--- START ---

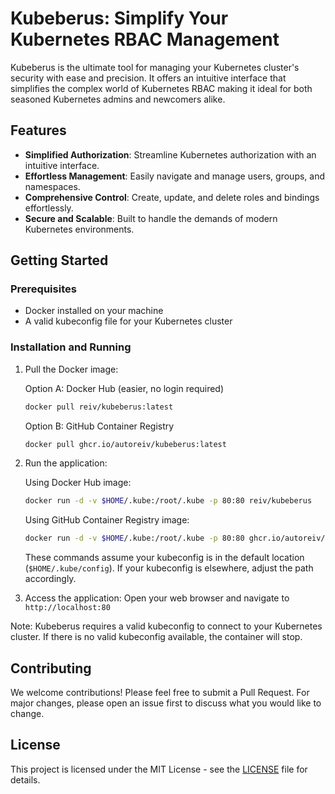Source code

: # Kubeberus: Simplify Your Kubernetes RBAC Management

Kubeberus is the ultimate tool for managing your Kubernetes cluster's security with ease and precision. It offers an intuitive interface that simplifies the complex world of Kubernetes RBAC making it ideal for both seasoned Kubernetes admins and newcomers alike.

## Features

- **Simplified Authorization**: Streamline Kubernetes authorization with an intuitive interface.
- **Effortless Management**: Easily navigate and manage users, groups, and namespaces.
- **Comprehensive Control**: Create, update, and delete roles and bindings effortlessly.
- **Secure and Scalable**: Built to handle the demands of modern Kubernetes environments.

## Getting Started

### Prerequisites

- Docker installed on your machine
- A valid kubeconfig file for your Kubernetes cluster

### Installation and Running

1. Pull the Docker image:

   Option A: Docker Hub (easier, no login required)
   ```bash
   docker pull reiv/kubeberus:latest
   ```

   Option B: GitHub Container Registry
   ```bash
   docker pull ghcr.io/autoreiv/kubeberus:latest
   ```

2. Run the application:

   Using Docker Hub image:
   ```bash
   docker run -d -v $HOME/.kube:/root/.kube -p 80:80 reiv/kubeberus
   ```

   Using GitHub Container Registry image:
   ```bash
   docker run -d -v $HOME/.kube:/root/.kube -p 80:80 ghcr.io/autoreiv/kubeberus
   ```

   These commands assume your kubeconfig is in the default location (`$HOME/.kube/config`). If your kubeconfig is elsewhere, adjust the path accordingly.

3. Access the application:
   Open your web browser and navigate to `http://localhost:80`

Note: Kubeberus requires a valid kubeconfig to connect to your Kubernetes cluster. If there is no valid kubeconfig available, the container will stop.

## Contributing

We welcome contributions! Please feel free to submit a Pull Request. For major changes, please open an issue first to discuss what you would like to change.

## License

This project is licensed under the MIT License - see the [LICENSE](LICENSE) file for details.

--- END ---

▸ **How to complete this task**
Read the entries above and find each line holding the word "image". Copy it out.

▸ **Final answer**
1. Pull the Docker image:
   Using Docker Hub image:
   Using GitHub Container Registry image:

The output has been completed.